The long-term storage of nuclear-spent fuel in geological repositories has introduced the need to develop new technologies for safeguarding the fuel. Continuity of knowledge about the fuel's location must be maintained during transport of the copper canisters that contain the fuel from the encapsulation plant to the final repository. Among the possible different containment and surveillance measures are the identification and authentication of each canister. The authors propose an innovative solution for this purpose, which is based on the ultrasonic acquisition of two fingerprints: an artificial code realized by chamfers machined in the inner surface of the copper lid (identification) and a natural signature due to the weld between the lid and the tube (authentication).

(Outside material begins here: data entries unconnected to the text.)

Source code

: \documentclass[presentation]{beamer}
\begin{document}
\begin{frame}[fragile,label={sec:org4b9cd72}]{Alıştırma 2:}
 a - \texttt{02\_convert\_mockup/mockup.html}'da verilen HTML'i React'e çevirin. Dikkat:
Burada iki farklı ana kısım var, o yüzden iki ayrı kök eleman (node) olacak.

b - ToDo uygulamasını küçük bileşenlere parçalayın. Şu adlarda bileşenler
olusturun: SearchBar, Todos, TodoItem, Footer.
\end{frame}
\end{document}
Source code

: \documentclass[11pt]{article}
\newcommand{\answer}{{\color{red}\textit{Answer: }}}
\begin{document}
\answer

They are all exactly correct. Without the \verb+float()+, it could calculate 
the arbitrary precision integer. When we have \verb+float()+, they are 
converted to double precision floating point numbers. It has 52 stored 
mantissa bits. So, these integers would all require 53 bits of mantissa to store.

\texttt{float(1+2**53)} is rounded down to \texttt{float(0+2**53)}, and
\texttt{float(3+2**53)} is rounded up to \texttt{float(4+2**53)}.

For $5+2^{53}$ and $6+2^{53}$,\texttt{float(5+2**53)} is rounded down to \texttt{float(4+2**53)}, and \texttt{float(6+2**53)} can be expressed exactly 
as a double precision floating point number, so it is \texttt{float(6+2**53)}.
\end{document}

Several prototypes of ultrasonic acquisition devices have been developed and tested on real copper samples to validate the identification and authentication concepts. This article describes the design of a new, optimized version of the ultrasonic acquisition device. The aim of this new design is to provide a solution for the identification and authentication of copper canisters using a portable device that is cost-effective and easy to use, which does not require the presence of an inspector in the field. The mechanical design of the reader has been upgraded with the introduction of a stepper motor and a new probe holder that includes a beam splitter to acquire two fingerprints simultaneously. The new device has been tested on copper samples, both with and without chamfers, and the results are reported in this article. The implementation of the seal fingerprint acquisition device (SFAD) within the new portable acquisition system is discussed at the end of this article with the goal of improving the electronic performance of the acquisition device in the field.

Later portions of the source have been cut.